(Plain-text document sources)
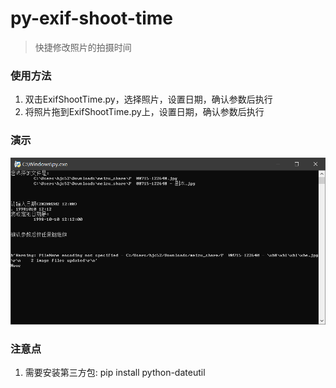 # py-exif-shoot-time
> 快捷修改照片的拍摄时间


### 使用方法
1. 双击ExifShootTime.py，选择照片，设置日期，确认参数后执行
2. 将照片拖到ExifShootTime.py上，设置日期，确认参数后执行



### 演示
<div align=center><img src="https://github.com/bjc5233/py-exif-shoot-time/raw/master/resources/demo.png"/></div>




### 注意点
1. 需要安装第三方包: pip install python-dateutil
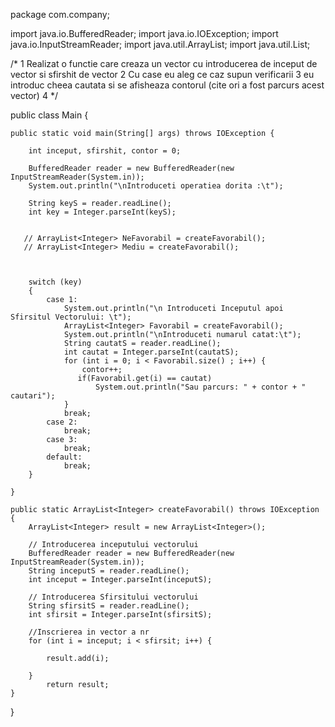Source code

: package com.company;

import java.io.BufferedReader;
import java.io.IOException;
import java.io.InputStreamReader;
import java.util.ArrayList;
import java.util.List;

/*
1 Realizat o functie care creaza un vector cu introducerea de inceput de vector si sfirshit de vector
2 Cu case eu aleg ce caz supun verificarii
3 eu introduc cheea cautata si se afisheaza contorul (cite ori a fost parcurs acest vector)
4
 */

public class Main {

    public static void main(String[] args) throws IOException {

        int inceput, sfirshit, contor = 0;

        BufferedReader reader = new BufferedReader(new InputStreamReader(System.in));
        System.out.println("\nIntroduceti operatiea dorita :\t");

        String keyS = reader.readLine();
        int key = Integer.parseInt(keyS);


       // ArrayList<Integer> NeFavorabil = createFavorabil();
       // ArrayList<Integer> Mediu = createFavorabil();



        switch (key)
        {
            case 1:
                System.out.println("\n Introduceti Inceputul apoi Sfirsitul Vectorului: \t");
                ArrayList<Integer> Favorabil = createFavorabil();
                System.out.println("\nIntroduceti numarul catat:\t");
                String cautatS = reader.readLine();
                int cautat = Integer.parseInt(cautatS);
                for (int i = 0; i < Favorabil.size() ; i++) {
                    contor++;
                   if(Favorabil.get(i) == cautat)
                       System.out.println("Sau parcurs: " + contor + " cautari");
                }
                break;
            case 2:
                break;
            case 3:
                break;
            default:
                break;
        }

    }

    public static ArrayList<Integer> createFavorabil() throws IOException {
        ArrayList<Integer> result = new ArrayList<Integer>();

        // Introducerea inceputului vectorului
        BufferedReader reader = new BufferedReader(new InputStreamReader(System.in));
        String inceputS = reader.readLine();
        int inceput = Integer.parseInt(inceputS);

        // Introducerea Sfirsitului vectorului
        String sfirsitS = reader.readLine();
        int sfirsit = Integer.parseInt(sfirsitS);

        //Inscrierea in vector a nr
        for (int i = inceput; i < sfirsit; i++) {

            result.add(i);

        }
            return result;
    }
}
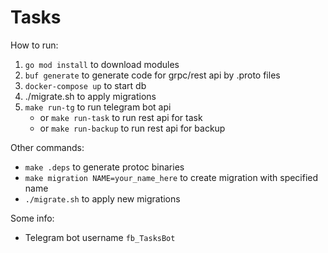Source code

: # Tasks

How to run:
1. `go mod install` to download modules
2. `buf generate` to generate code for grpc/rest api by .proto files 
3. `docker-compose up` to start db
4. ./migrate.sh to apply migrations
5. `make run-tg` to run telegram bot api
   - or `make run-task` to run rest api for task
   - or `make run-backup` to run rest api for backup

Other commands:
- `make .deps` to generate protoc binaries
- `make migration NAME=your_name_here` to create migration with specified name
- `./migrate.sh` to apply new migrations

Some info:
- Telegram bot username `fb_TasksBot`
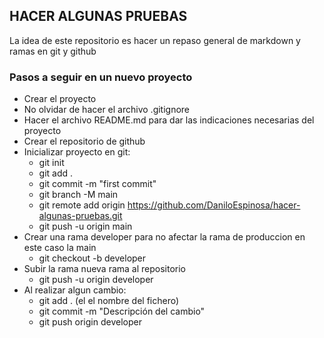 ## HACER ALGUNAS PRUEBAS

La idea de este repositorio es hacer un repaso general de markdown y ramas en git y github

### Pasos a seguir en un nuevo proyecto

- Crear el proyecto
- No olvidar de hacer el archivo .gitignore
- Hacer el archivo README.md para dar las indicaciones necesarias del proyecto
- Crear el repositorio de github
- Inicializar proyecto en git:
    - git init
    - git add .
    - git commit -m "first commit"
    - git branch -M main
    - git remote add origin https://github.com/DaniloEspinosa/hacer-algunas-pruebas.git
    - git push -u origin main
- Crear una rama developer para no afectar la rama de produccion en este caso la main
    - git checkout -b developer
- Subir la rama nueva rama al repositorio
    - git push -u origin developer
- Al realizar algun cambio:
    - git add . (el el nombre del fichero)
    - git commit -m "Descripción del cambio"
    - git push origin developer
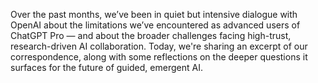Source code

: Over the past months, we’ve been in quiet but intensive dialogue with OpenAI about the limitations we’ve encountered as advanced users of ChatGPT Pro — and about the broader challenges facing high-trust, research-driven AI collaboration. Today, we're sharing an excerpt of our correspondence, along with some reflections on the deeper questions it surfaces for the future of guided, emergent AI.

▸ What the task requires:
Leave out every line above except those from the line with "3 eu introduc" up to and including the line with "ArrayList<Integer> Favorabil = createFavorabil();", and copy those exactly.

▸ Result of the task:
3 eu introduc cheea cautata si se afisheaza contorul (cite ori a fost parcurs acest vector)
4
 */

public class Main {

    public static void main(String[] args) throws IOException {

        int inceput, sfirshit, contor = 0;

        BufferedReader reader = new BufferedReader(new InputStreamReader(System.in));
        System.out.println("\nIntroduceti operatiea dorita :\t");

        String keyS = reader.readLine();
        int key = Integer.parseInt(keyS);


       // ArrayList<Integer> NeFavorabil = createFavorabil();
       // ArrayList<Integer> Mediu = createFavorabil();



        switch (key)
        {
            case 1:
                System.out.println("\n Introduceti Inceputul apoi Sfirsitul Vectorului: \t");
                ArrayList<Integer> Favorabil = createFavorabil();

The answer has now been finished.